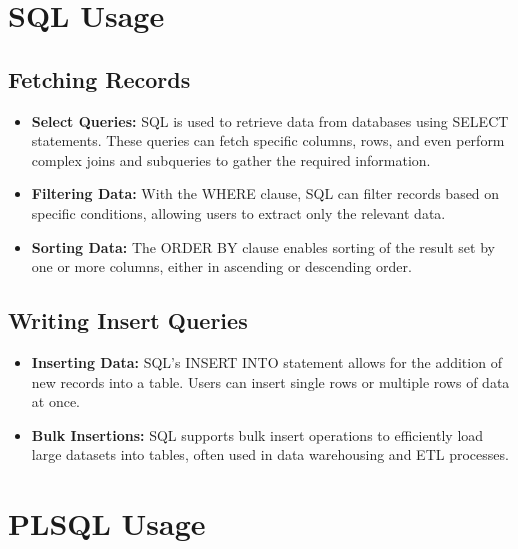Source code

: \documentclass[a4paper,12pt]{report}
\begin{document}
	\section{SQL Usage}
	
	\subsection{Fetching Records}
	\begin{itemize}
		\item \textbf{Select Queries:} SQL is used to retrieve data from databases using SELECT statements. These queries can fetch specific columns, rows, and even perform complex joins and subqueries to gather the required information.
		\item \textbf{Filtering Data:} With the WHERE clause, SQL can filter records based on specific conditions, allowing users to extract only the relevant data.
		\item \textbf{Sorting Data:} The ORDER BY clause enables sorting of the result set by one or more columns, either in ascending or descending order.
	\end{itemize}
	
	\subsection{Writing Insert Queries}
	\begin{itemize}
		\item \textbf{Inserting Data:} SQL's INSERT INTO statement allows for the addition of new records into a table. Users can insert single rows or multiple rows of data at once.
		\item \textbf{Bulk Insertions:} SQL supports bulk insert operations to efficiently load large datasets into tables, often used in data warehousing and ETL processes.
	\end{itemize}
	
	\section{PLSQL Usage}
	
\end{document}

______

Directions:
Would you write out every record word for word, leaving no picture in?

Task solution:
Source code

: \documentclass[a4paper,12pt]{report}
\begin{document}
	\section{SQL Usage}
	
	\subsection{Fetching Records}
	\begin{itemize}
		\item \textbf{Select Queries:} SQL is used to retrieve data from databases using SELECT statements. These queries can fetch specific columns, rows, and even perform complex joins and subqueries to gather the required information.
		\item \textbf{Filtering Data:} With the WHERE clause, SQL can filter records based on specific conditions, allowing users to extract only the relevant data.
		\item \textbf{Sorting Data:} The ORDER BY clause enables sorting of the result set by one or more columns, either in ascending or descending order.
	\end{itemize}
	
	\subsection{Writing Insert Queries}
	\begin{itemize}
		\item \textbf{Inserting Data:} SQL's INSERT INTO statement allows for the addition of new records into a table. Users can insert single rows or multiple rows of data at once.
		\item \textbf{Bulk Insertions:} SQL supports bulk insert operations to efficiently load large datasets into tables, often used in data warehousing and ETL processes.
	\end{itemize}
	
	\section{PLSQL Usage}
	
\end{document}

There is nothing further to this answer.